■ What you have to do
Output, exactly and alone, the lines from the one containing "the probability density" through the last line of the material below, both ends included.

■ Records supplied
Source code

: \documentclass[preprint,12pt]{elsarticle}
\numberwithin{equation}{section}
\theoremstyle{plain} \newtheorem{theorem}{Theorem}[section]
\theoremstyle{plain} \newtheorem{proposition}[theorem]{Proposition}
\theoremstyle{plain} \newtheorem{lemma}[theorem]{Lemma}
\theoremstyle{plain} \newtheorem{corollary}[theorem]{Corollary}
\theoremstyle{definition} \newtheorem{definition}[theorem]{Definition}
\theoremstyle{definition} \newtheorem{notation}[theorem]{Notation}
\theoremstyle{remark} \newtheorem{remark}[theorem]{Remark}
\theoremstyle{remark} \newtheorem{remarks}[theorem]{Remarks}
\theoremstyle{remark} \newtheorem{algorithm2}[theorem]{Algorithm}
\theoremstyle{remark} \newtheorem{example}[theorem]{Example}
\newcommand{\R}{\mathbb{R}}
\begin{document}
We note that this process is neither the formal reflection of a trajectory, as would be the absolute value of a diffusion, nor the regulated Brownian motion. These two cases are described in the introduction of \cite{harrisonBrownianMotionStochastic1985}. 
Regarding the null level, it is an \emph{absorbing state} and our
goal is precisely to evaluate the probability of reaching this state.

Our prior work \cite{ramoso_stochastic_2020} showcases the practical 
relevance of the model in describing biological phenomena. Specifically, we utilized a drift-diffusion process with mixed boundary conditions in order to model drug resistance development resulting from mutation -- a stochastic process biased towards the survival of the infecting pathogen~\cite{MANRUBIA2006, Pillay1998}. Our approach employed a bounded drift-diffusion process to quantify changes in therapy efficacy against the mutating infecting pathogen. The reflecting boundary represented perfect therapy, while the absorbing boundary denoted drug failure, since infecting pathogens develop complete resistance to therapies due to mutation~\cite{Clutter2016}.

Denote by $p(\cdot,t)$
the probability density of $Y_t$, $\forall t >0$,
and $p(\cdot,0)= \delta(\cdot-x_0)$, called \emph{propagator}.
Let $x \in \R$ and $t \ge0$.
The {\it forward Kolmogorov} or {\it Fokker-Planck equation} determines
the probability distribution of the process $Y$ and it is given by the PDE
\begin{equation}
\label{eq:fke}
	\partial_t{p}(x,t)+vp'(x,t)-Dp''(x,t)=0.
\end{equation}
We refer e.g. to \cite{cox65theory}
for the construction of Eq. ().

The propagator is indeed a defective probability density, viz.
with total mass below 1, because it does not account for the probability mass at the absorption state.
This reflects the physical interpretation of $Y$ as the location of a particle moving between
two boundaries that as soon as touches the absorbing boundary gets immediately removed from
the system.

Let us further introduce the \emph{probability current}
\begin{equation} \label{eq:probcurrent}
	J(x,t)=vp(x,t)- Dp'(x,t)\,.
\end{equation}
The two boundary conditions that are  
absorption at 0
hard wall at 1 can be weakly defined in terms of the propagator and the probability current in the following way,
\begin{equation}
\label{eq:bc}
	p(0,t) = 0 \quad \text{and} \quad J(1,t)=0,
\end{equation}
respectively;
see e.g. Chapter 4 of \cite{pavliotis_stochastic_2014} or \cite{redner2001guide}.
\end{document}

■ Worked solution
the probability density of $Y_t$, $\forall t >0$,
and $p(\cdot,0)= \delta(\cdot-x_0)$, called \emph{propagator}.
Let $x \in \R$ and $t \ge0$.
The {\it forward Kolmogorov} or {\it Fokker-Planck equation} determines
the probability distribution of the process $Y$ and it is given by the PDE
\begin{equation}
\label{eq:fke}
	\partial_t{p}(x,t)+vp'(x,t)-Dp''(x,t)=0.
\end{equation}
We refer e.g. to \cite{cox65theory}
for the construction of Eq. ().

The propagator is indeed a defective probability density, viz.
with total mass below 1, because it does not account for the probability mass at the absorption state.
This reflects the physical interpretation of $Y$ as the location of a particle moving between
two boundaries that as soon as touches the absorbing boundary gets immediately removed from
the system.

Let us further introduce the \emph{probability current}
\begin{equation} \label{eq:probcurrent}
	J(x,t)=vp(x,t)- Dp'(x,t)\,.
\end{equation}
The two boundary conditions that are  
absorption at 0
hard wall at 1 can be weakly defined in terms of the propagator and the probability current in the following way,
\begin{equation}
\label{eq:bc}
	p(0,t) = 0 \quad \text{and} \quad J(1,t)=0,
\end{equation}
respectively;
see e.g. Chapter 4 of \cite{pavliotis_stochastic_2014} or \cite{redner2001guide}.
\end{document}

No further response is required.